One reason hyperlinks work like they do – why they index other kinds of affiliation – is that they were first devised to exhibit the connections researchers made among different sources as they developed new ideas. Early plans for what became the hypertext protocol of Tim Berners-Lee’s World Wide Web were presented as tools for documenting how human minds tend to move from idea to idea, connecting external stimuli and internal reflections. Links treat creativity as the work of remediating and remaking, which is foregrounded in the slogan for Google Scholar: ‘Stand on the shoulders of giants.’

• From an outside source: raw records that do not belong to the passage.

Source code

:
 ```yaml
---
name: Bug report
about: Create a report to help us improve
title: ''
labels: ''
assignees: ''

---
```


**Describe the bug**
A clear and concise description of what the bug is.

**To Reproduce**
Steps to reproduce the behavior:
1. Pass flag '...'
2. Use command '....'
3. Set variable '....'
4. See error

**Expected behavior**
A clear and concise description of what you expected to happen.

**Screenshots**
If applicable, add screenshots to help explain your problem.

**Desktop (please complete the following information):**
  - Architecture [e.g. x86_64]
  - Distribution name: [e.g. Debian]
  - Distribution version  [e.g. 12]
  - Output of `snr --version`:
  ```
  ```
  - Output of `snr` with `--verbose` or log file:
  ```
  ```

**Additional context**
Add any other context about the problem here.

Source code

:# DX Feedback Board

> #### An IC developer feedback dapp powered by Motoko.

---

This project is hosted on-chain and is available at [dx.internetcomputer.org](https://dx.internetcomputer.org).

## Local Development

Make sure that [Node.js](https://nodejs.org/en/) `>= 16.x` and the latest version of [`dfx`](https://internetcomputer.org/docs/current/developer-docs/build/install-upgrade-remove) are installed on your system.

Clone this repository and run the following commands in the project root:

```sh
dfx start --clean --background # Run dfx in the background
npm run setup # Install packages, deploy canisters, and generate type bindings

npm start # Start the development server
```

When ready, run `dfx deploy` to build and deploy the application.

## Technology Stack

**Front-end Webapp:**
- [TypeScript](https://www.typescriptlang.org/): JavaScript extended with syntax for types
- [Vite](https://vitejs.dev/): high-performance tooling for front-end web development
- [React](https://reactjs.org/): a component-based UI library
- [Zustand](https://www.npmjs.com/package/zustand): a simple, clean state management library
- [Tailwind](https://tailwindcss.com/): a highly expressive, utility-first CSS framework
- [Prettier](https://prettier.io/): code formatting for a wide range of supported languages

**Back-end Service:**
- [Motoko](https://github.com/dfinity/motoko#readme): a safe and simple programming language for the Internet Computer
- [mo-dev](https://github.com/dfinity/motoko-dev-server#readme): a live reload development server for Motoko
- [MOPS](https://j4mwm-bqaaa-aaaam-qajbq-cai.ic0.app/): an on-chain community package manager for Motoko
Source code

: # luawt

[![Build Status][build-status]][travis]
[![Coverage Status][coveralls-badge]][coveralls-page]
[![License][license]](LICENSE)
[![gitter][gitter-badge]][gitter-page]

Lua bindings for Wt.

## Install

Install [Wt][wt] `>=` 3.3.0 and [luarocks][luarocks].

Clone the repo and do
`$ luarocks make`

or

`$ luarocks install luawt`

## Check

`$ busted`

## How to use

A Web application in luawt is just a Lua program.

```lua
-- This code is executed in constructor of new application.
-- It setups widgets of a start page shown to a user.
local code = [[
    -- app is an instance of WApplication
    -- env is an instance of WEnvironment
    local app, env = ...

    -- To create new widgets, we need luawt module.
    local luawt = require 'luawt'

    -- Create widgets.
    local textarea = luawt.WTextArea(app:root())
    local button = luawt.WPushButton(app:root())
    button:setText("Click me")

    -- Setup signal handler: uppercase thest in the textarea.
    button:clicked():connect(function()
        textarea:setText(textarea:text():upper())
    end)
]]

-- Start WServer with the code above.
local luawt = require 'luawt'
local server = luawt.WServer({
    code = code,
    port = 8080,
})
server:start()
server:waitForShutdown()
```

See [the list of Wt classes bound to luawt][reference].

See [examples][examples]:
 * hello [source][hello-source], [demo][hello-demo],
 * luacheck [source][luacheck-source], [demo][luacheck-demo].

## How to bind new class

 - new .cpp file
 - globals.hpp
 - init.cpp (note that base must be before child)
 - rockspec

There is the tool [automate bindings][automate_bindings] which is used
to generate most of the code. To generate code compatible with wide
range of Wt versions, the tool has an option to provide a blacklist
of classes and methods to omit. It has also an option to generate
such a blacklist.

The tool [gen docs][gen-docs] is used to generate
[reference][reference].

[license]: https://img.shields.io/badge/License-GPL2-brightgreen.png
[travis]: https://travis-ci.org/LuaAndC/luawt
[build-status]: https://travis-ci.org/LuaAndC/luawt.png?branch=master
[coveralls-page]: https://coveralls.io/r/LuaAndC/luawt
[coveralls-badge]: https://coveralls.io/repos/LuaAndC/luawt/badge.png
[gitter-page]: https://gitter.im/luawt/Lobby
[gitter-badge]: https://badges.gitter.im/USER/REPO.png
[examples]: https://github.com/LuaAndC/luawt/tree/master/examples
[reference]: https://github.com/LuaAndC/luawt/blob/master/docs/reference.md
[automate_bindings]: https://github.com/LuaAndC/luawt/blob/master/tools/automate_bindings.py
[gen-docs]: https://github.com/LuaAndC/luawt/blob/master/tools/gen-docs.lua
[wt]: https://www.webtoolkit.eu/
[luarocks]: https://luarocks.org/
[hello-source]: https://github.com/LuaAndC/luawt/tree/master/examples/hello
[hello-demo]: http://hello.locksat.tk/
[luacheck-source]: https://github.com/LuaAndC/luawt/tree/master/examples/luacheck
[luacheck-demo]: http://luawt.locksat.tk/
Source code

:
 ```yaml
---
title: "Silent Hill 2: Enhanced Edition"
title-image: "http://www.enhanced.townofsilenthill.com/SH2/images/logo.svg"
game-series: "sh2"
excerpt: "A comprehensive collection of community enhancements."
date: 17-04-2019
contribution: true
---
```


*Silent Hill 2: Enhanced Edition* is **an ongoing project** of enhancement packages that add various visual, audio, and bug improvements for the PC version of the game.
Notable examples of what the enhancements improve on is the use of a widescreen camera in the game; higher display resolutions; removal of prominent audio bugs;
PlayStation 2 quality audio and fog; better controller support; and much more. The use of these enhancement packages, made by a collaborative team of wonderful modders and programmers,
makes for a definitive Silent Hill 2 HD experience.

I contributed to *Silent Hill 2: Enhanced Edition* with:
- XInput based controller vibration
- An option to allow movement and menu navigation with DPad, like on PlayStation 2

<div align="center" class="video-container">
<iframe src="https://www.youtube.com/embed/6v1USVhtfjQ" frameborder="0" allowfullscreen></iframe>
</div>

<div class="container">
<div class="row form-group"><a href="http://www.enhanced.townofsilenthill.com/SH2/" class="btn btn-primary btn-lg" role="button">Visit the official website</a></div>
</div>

But now Google and other websites are moving away from relying on links in favour of artificial intelligence chatbots. Considered as preserved trails of connected ideas, links make sense as early victims of the AI revolution since large language models (LLMs) such as ChatGPT, Google’s Gemini and others abstract the information represented online and present it in source-less summaries. We are at a moment in the history of the web in which the link itself – the countless connections made by website creators, the endless tapestry of ideas woven together throughout the web – is in danger of going extinct. So it’s pertinent to ask: how did links come to represent information in the first place? And what’s at stake in the movement away from links toward AI chat interfaces?


The work of making connections both among websites and in a person’s own thinking is what AI chatbots are designed to replace. Most discussions of AI are concerned with how soon an AI model will achieve ‘artificial general intelligence’ or at what point AI entities will be able to dictate their own tasks and make their own choices. But a more basic and immediate question is: what pattern of activity do AI platforms currently produce? Does AI dream of itself?

If Pope’s poem floods the reader with voices – from the dunces in the verse to the competing commenters in the footnotes, AI chatbots tend toward the opposite effect. Whether ChatGPT or Google’s Gemini, AI synthesises numerous voices into a flat monotone. The platforms present an opening answer, bulleted lists and concluding summaries. If you ask ChatGPT to describe its voice, it says that it has been trained to answer in a neutral and clear tone. The point of the platform is to sound like no one.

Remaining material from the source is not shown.